Across 685 miles of beaches from North Carolina to Mississippi, loggerhead sea turtles now swim in federally protected waters.
The National Oceanic and Atmospheric Administration last week designated those coastlines, as well as 300,000 square miles in the Atlantic Ocean and Gulf of Mexico, as a critical habitat for this species, the largest federal protection of its kind. Already afforded several protections as an endangered species, loggerheads now are further protected because the critical-habitat classification limits how federal agencies can use the region.
Before shipping or building in a critical habitat, federal agencies must consult with NOAA and the U.S. Fish and Wildlife Service to ensure that the project doesn’t remove or mar the features necessary for the species’ survival.
Loggerhead turtles use 1,531 miles of beaches in the United States for nesting.
Conservation groups sued NOAA and the Fish and Wildlife Service last year when the federal environmental agencies failed to create a critical habitat for the loggerheads the year before. The agencies were required by law to establish the region by 2012. The parties settled the lawsuit, which required the agencies to draft a proposal for the habitat last July and a finalized version last Wednesday.
According to the report, the majority of loggerhead nesting is at the western rims of the Atlantic and Indian oceans. The most recent reviews show that only two loggerhead nesting regions have more than 10,000 females nesting per year: South Florida and Masirah, an island off the east coast of Oman.
Loggerheads nest within the U.S. from Texas to Virginia, although the largest nesting concentrations are found in Florida, Georgia, South Carolina and North Carolina. About 80 percent nest in six counties along Florida’s east coast: Brevard, Indian River, St. Lucie, Martin, Palm Beach and Broward, according to the report.
Counties on Florida’s west coast, including Pinellas, were not identified as critical nesting regions in the report.

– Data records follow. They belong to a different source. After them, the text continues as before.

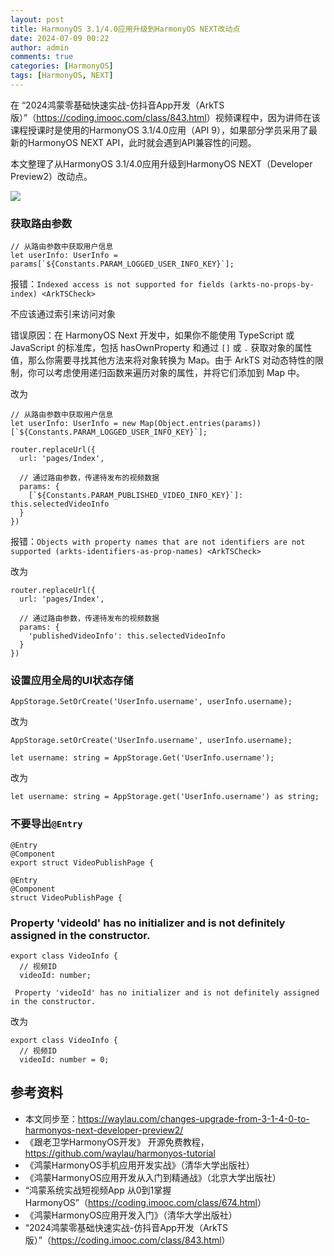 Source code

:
 ```yaml
---
layout: post
title: HarmonyOS 3.1/4.0应用升级到HarmonyOS NEXT改动点
date: 2024-07-09 00:22
author: admin
comments: true
categories: [HarmonyOS]
tags: [HarmonyOS, NEXT]
---
```


在 “2024鸿蒙零基础快速实战-仿抖音App开发（ArkTS版）”（<https://coding.imooc.com/class/843.html>）视频课程中，因为讲师在该课程授课时是使用的HarmonyOS 3.1/4.0应用（API 9），如果部分学员采用了最新的HarmonyOS NEXT API，此时就会遇到API兼容性的问题。

本文整理了从HarmonyOS 3.1/4.0应用升级到HarmonyOS NEXT（Developer Preview2）改动点。


<!-- more -->

![](../images/post/20240709-next-01.png)


### 获取路由参数

```
// 从路由参数中获取用户信息
let userInfo: UserInfo = params[`${Constants.PARAM_LOGGED_USER_INFO_KEY}`];
```

报错：`Indexed access is not supported for fields (arkts-no-props-by-index) <ArkTSCheck>`

不应该通过索引来访问对象


错误原因：在 HarmonyOS Next 开发中，如果你不能使用 TypeScript 或 JavaScript 的标准库，包括 hasOwnProperty 和通过 `[]` 或 `.` 获取对象的属性值，那么你需要寻找其他方法来将对象转换为 Map。由于 ArkTS 对动态特性的限制，你可以考虑使用递归函数来遍历对象的属性，并将它们添加到 Map 中。

改为

```
// 从路由参数中获取用户信息
let userInfo: UserInfo = new Map(Object.entries(params))[`${Constants.PARAM_LOGGED_USER_INFO_KEY}`];
```

```
router.replaceUrl({
  url: 'pages/Index',

  // 通过路由参数，传递待发布的视频数据
  params: {
    [`${Constants.PARAM_PUBLISHED_VIDEO_INFO_KEY}`]: this.selectedVideoInfo
  }
})
```

报错：`Objects with property names that are not identifiers are not supported (arkts-identifiers-as-prop-names) <ArkTSCheck>`



改为

```
router.replaceUrl({
  url: 'pages/Index',

  // 通过路由参数，传递待发布的视频数据
  params: {
    'publishedVideoInfo': this.selectedVideoInfo
  }
})
```

### 设置应用全局的UI状态存储

```
AppStorage.SetOrCreate('UserInfo.username', userInfo.username);
```

改为

```
AppStorage.setOrCreate('UserInfo.username', userInfo.username);
```


```
let username: string = AppStorage.Get('UserInfo.username');
```

改为

```
let username: string = AppStorage.get('UserInfo.username') as string;
```


### 不要导出`@Entry`




```
@Entry
@Component
export struct VideoPublishPage {
```



```
@Entry
@Component
struct VideoPublishPage {
```


### Property 'videoId' has no initializer and is not definitely assigned in the constructor.


```
export class VideoInfo {
  // 视频ID
  videoId: number;
```

```
 Property 'videoId' has no initializer and is not definitely assigned in the constructor.
```

改为

```
export class VideoInfo {
  // 视频ID
  videoId: number = 0;
```


## 参考资料


* 本文同步至：<https://waylau.com/changes-upgrade-from-3-1-4-0-to-harmonyos-next-developer-preview2/>
* 《跟老卫学HarmonyOS开发》 开源免费教程，<https://github.com/waylau/harmonyos-tutorial>
* 《鸿蒙HarmonyOS手机应用开发实战》（清华大学出版社）
* 《鸿蒙HarmonyOS应用开发从入门到精通战》（北京大学出版社）
* “鸿蒙系统实战短视频App 从0到1掌握HarmonyOS”（<https://coding.imooc.com/class/674.html>）
* 《鸿蒙HarmonyOS应用开发入门》（清华大学出版社）
* “2024鸿蒙零基础快速实战-仿抖音App开发（ArkTS版）”（<https://coding.imooc.com/class/843.html>） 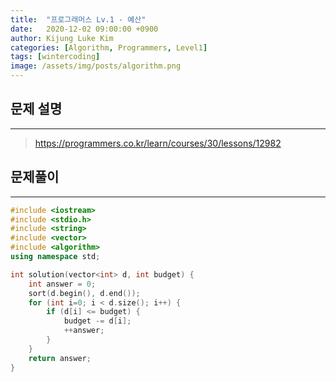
 ```yaml
---
title:  "프로그래머스 Lv.1 - 예산"
date:   2020-12-02 09:00:00 +0900
author: Kijung Luke Kim
categories: [Algorithm, Programmers, Level1]
tags: [wintercoding]
image: /assets/img/posts/algorithm.png
---
```


## 문제 설명
---

> https://programmers.co.kr/learn/courses/30/lessons/12982

## 문제풀이
---

```cpp
#include <iostream>
#include <stdio.h>
#include <string>
#include <vector>
#include <algorithm> 
using namespace std;

int solution(vector<int> d, int budget) {
    int answer = 0;
    sort(d.begin(), d.end());
    for (int i=0; i < d.size(); i++) {
        if (d[i] <= budget) {
            budget -= d[i];
            ++answer;
        }
    }
    return answer;
}
```
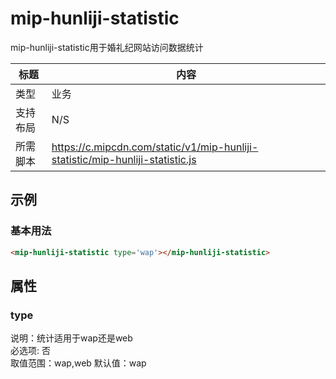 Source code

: # mip-hunliji-statistic

mip-hunliji-statistic用于婚礼纪网站访问数据统计

标题|内容
----|----
类型|业务
支持布局|N/S
所需脚本|https://c.mipcdn.com/static/v1/mip-hunliji-statistic/mip-hunliji-statistic.js

## 示例

### 基本用法
```html
<mip-hunliji-statistic type='wap'></mip-hunliji-statistic>
```

## 属性

### type

说明：统计适用于wap还是web    
必选项: 否  
取值范围：wap,web
默认值：wap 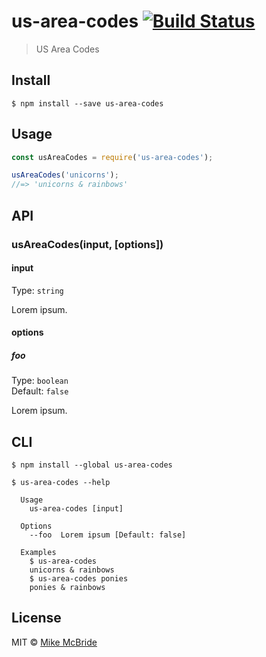 # us-area-codes [![Build Status](https://travis-ci.org/mmcbride1007/us-area-codes.svg?branch=master)](https://travis-ci.org/mmcbride1007/us-area-codes)

> US Area Codes


## Install

```
$ npm install --save us-area-codes
```


## Usage

```js
const usAreaCodes = require('us-area-codes');

usAreaCodes('unicorns');
//=> 'unicorns & rainbows'
```


## API

### usAreaCodes(input, [options])

#### input

Type: `string`

Lorem ipsum.

#### options

##### foo

Type: `boolean`<br>
Default: `false`

Lorem ipsum.


## CLI

```
$ npm install --global us-area-codes
```

```
$ us-area-codes --help

  Usage
    us-area-codes [input]

  Options
    --foo  Lorem ipsum [Default: false]

  Examples
    $ us-area-codes
    unicorns & rainbows
    $ us-area-codes ponies
    ponies & rainbows
```


## License

MIT © [Mike McBride](http://mmcbride1007.github.io)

Common threats to loggerheads
The most significant threat to loggerhead populations, according to NOAA, is beach erosion caused by coastal development that contributes to the loss and degradation of nesting and foraging habitats. Beachfront lighting from such development also disorients turtle hatchlings as they leave the nest and head to the water.
Other threats include marine pollution and debris, native and non-native predators, watercraft strikes, disease, and incidental channel dredging and commercial trawling.
In 2012, the state Department of Environmental Protection inventoried Florida’s erosion problem areas fronting the Atlantic Ocean, Straits of Florida, Gulf of Mexico and the roughly 70 coastal barrier tidal inlets. Its findings determined that in Pinellas County, 21.4 miles out of 35 miles of beach on 11 barrier islands from Honeymoon Island to Fort Desoto are critically eroded, which could have an impact on sea turtle nesting.
Nesting season hits peak
The U.S. nesting season occurs from April through September, with a peak in June and July. Nesting occurs primarily at night. The eggs incubate for an average of 55-60 days.
Amy Binder, spokesperson for the Clearwater Marine Aquarium, reported Wednesday that 149 nests have been found this season along the Pinellas County coastline, stretching from the southern tip of Caladesi Island south to Pass-a-Grille. In addition, four nests have hatched and one nest produced 121 hatchlings. And 134 false crawls, crawls resulting from an abandoned nesting attempt, were reported.